Termination Compensation

the sums calculated by Whistl to compensate Whistl for the loss of the Agreement if the Client wishes to terminate the Agreement, other than in accordance with its terms- before the expiry of the Initial Term or any Extended Term.

Transit Liability Cap

the lesser of (a) the cost of replacement of the items actually lost, mis-delivered or damaged, or (b) the cost of repairing any damage or of reconditioning the items, or (c) a sum calculated at the rate of £1,300 per tonne on the gross weight of the items actually lost, mis-delivered or damaged, provided that in the case of loss, mis-delivery of or damage to a part, or some, of the Client’s items, the weight to be taken into consideration in determining liability shall be only the gross weight of that part, or those items, regardless of whether the loss, mis-delivery or damage affects the value of any other or items.

Transit Period

means, in respect of any of the Client’s items, (i) the period starting from the time at which those items have been loaded onto Whistl’s vehicle at the Client’s collection point, up to the time at which the vehicle transporting those items has arrived at Whistl’s premises for unloading by Whistl, or (ii) where those items are being released from storage at Whistl’s premises, the period starting from the time at which those items have been loaded on to Whistl’s vehicle up to the time at which the vehicle arrives at its destination for unloading, but in all cases excluding any handling, loading, carriage or other activity carried out by or on behalf of a carrier used for the delivery of an item to a recipient.

Transitional Service Charges

the charges payable by the Client to Whistl for the provision of the Transitional Assistance Services, which shall be calculated on a time-and-materials basis in accordance with Whistl’s then applicable day rates.
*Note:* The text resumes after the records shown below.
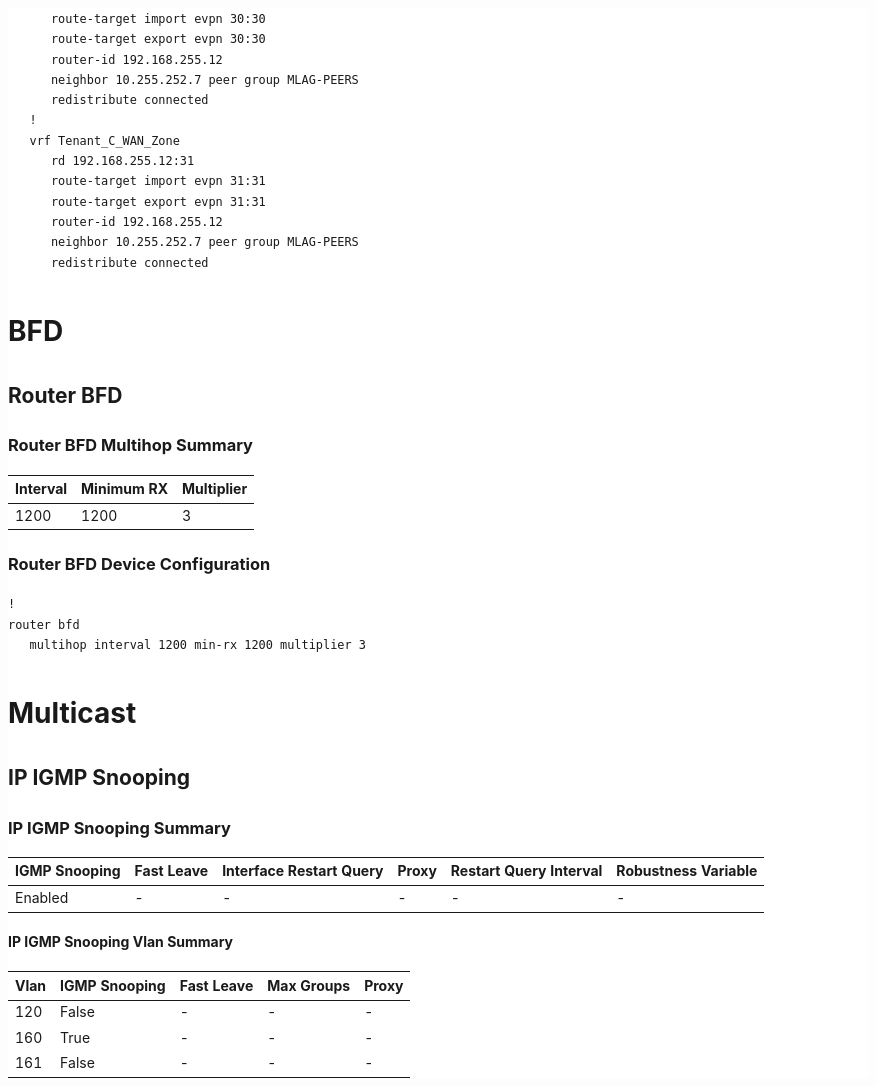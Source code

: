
 ```eos
      route-target import evpn 30:30
      route-target export evpn 30:30
      router-id 192.168.255.12
      neighbor 10.255.252.7 peer group MLAG-PEERS
      redistribute connected
   !
   vrf Tenant_C_WAN_Zone
      rd 192.168.255.12:31
      route-target import evpn 31:31
      route-target export evpn 31:31
      router-id 192.168.255.12
      neighbor 10.255.252.7 peer group MLAG-PEERS
      redistribute connected
```

# BFD

## Router BFD

### Router BFD Multihop Summary

| Interval | Minimum RX | Multiplier |
| -------- | ---------- | ---------- |
| 1200 | 1200 | 3 |

### Router BFD Device Configuration

```eos
!
router bfd
   multihop interval 1200 min-rx 1200 multiplier 3
```

# Multicast

## IP IGMP Snooping

### IP IGMP Snooping Summary

| IGMP Snooping | Fast Leave | Interface Restart Query | Proxy | Restart Query Interval | Robustness Variable |
| ------------- | ---------- | ----------------------- | ----- | ---------------------- | ------------------- |
| Enabled | - | - | - | - | - |

#### IP IGMP Snooping Vlan Summary

| Vlan | IGMP Snooping | Fast Leave | Max Groups | Proxy |
| ---- | ------------- | ---------- | ---------- | ----- |
| 120 | False | - | - | - |
| 160 | True | - | - | - |
| 161 | False | - | - | - |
Transitional Assistance Services

the services to be provided by Whistl to the Client to assist with the handover of the Services to the Client (or to such organisation as the Client may nominate) in the event of the expiry or termination of the Agreement.

Warehouse Operating Hours

the hours during which Whistl shall provide the Services as set out in the Order.

 

References to clauses are to the clauses of these Conditions. Clause headings shall not affect the interpretation of the Agreement. 

A reference to a company shall include any company, corporation or other body corporate, wherever and however incorporated or established.
A reference to a holding company or a subsidiary means a "holding company" and "subsidiary" as defined in section 1159 of the Companies Act 2006. A company shall be treated, for the purposes only of the membership requirement contained in subsections 1159(1)(b) and (c), as a member of another company even if its shares in that other company are registered in the name of (a) another person (or its nominee), whether by way of security or in connection with the taking of security, or (b) its nominee. 

Unless the context requires otherwise, words in the singular include the plural and in the plural, include the singular and a reference to one gender shall include a reference to the other genders.